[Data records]
*****

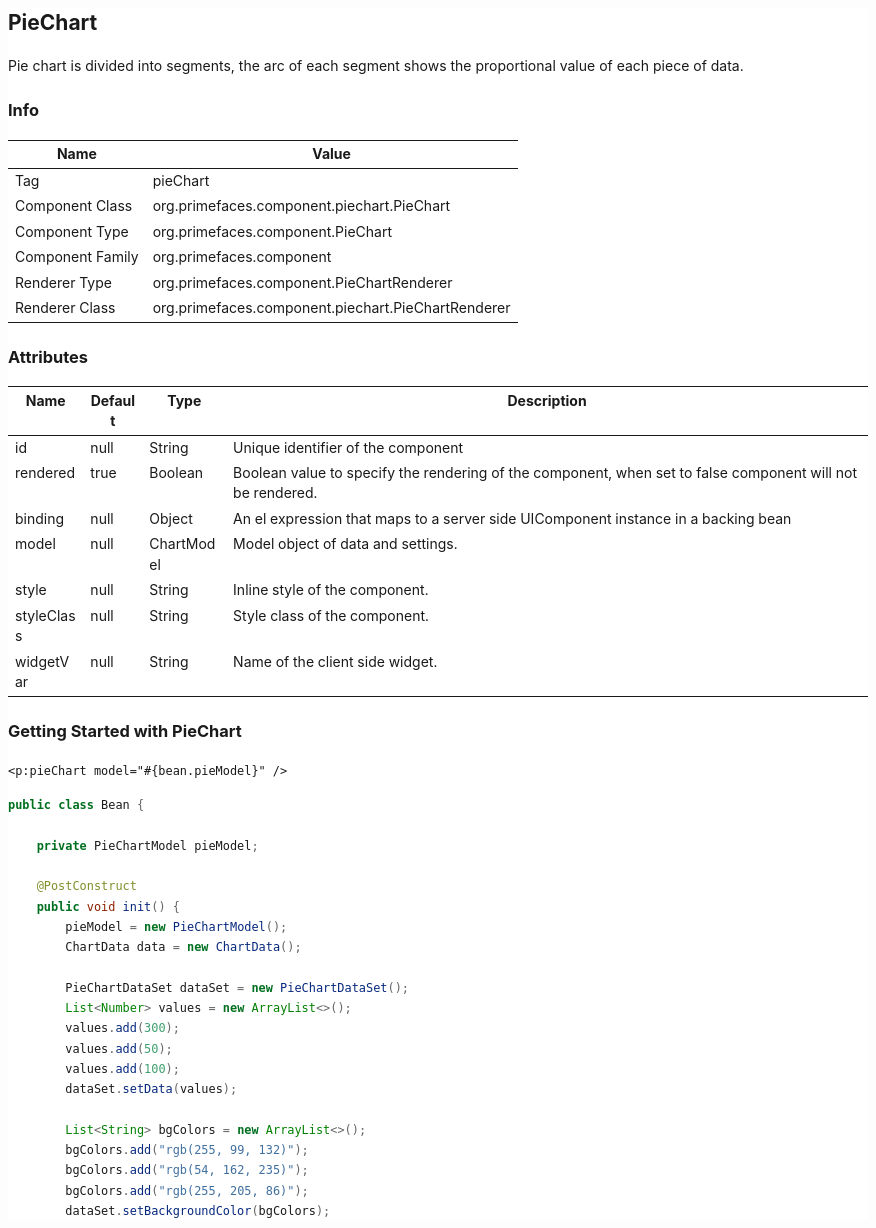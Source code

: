 ## PieChart

Pie chart is divided into segments, the arc of each segment shows the proportional value of each piece of data.

### Info

| Name | Value |
| --- | --- |
| Tag | pieChart
| Component Class | org.primefaces.component.piechart.PieChart
| Component Type | org.primefaces.component.PieChart
| Component Family | org.primefaces.component |
| Renderer Type | org.primefaces.component.PieChartRenderer
| Renderer Class | org.primefaces.component.piechart.PieChartRenderer

### Attributes

| Name | Default | Type | Description | 
| --- | --- | --- | --- |
| id | null | String | Unique identifier of the component
| rendered | true | Boolean | Boolean value to specify the rendering of the component, when set to false component will not be rendered.
| binding | null | Object | An el expression that maps to a server side UIComponent instance in a backing bean
| model | null | ChartModel | Model object of data and settings.
| style | null | String | Inline style of the component.
| styleClass | null | String | Style class of the component.
| widgetVar | null | String | Name of the client side widget.

### Getting Started with PieChart

```xhtml
<p:pieChart model="#{bean.pieModel}" />
```

```java
public class Bean {

    private PieChartModel pieModel;

    @PostConstruct
    public void init() {
        pieModel = new PieChartModel();
        ChartData data = new ChartData();
        
        PieChartDataSet dataSet = new PieChartDataSet();
        List<Number> values = new ArrayList<>();
        values.add(300);
        values.add(50);
        values.add(100);
        dataSet.setData(values);
        
        List<String> bgColors = new ArrayList<>();
        bgColors.add("rgb(255, 99, 132)");
        bgColors.add("rgb(54, 162, 235)");
        bgColors.add("rgb(255, 205, 86)");
        dataSet.setBackgroundColor(bgColors);
```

*****

- **THE TASK**:
Please output all of the entries exactly as they appear, with no pictures.

- **THE COMPLETED TASK**:
Source code

: ## PieChart

Pie chart is divided into segments, the arc of each segment shows the proportional value of each piece of data.

### Info

| Name | Value |
| --- | --- |
| Tag | pieChart
| Component Class | org.primefaces.component.piechart.PieChart
| Component Type | org.primefaces.component.PieChart
| Component Family | org.primefaces.component |
| Renderer Type | org.primefaces.component.PieChartRenderer
| Renderer Class | org.primefaces.component.piechart.PieChartRenderer

### Attributes

| Name | Default | Type | Description | 
| --- | --- | --- | --- |
| id | null | String | Unique identifier of the component
| rendered | true | Boolean | Boolean value to specify the rendering of the component, when set to false component will not be rendered.
| binding | null | Object | An el expression that maps to a server side UIComponent instance in a backing bean
| model | null | ChartModel | Model object of data and settings.
| style | null | String | Inline style of the component.
| styleClass | null | String | Style class of the component.
| widgetVar | null | String | Name of the client side widget.

### Getting Started with PieChart

```xhtml
<p:pieChart model="#{bean.pieModel}" />
```

```java
public class Bean {

    private PieChartModel pieModel;

    @PostConstruct
    public void init() {
        pieModel = new PieChartModel();
        ChartData data = new ChartData();
        
        PieChartDataSet dataSet = new PieChartDataSet();
        List<Number> values = new ArrayList<>();
        values.add(300);
        values.add(50);
        values.add(100);
        dataSet.setData(values);
        
        List<String> bgColors = new ArrayList<>();
        bgColors.add("rgb(255, 99, 132)");
        bgColors.add("rgb(54, 162, 235)");
        bgColors.add("rgb(255, 205, 86)");
        dataSet.setBackgroundColor(bgColors);
```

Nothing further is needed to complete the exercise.